*PROVIDED ENTRIES*
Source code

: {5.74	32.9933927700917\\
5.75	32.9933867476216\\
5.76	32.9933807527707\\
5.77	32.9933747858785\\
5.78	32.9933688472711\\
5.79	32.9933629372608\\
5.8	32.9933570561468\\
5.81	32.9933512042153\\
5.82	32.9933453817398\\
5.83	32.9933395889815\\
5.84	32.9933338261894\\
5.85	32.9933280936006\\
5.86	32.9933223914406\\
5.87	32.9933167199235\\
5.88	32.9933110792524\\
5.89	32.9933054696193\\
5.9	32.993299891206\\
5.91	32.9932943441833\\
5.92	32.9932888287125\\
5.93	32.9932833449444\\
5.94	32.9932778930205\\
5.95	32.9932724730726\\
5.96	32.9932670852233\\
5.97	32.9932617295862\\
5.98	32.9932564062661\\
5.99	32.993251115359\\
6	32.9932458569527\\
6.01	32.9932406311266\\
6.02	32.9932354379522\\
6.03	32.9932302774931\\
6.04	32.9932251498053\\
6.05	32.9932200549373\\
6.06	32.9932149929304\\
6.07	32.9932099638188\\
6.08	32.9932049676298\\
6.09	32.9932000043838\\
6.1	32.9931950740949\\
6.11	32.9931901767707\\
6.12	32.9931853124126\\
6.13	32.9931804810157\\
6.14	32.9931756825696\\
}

*EXERCISE DETAILS*
All of the entries above need to be reproduced exactly.

*RESPONSE FOR THIS EXERCISE*
Source code

: {5.74	32.9933927700917\\
5.75	32.9933867476216\\
5.76	32.9933807527707\\
5.77	32.9933747858785\\
5.78	32.9933688472711\\
5.79	32.9933629372608\\
5.8	32.9933570561468\\
5.81	32.9933512042153\\
5.82	32.9933453817398\\
5.83	32.9933395889815\\
5.84	32.9933338261894\\
5.85	32.9933280936006\\
5.86	32.9933223914406\\
5.87	32.9933167199235\\
5.88	32.9933110792524\\
5.89	32.9933054696193\\
5.9	32.993299891206\\
5.91	32.9932943441833\\
5.92	32.9932888287125\\
5.93	32.9932833449444\\
5.94	32.9932778930205\\
5.95	32.9932724730726\\
5.96	32.9932670852233\\
5.97	32.9932617295862\\
5.98	32.9932564062661\\
5.99	32.993251115359\\
6	32.9932458569527\\
6.01	32.9932406311266\\
6.02	32.9932354379522\\
6.03	32.9932302774931\\
6.04	32.9932251498053\\
6.05	32.9932200549373\\
6.06	32.9932149929304\\
6.07	32.9932099638188\\
6.08	32.9932049676298\\
6.09	32.9932000043838\\
6.1	32.9931950740949\\
6.11	32.9931901767707\\
6.12	32.9931853124126\\
6.13	32.9931804810157\\
6.14	32.9931756825696\\
}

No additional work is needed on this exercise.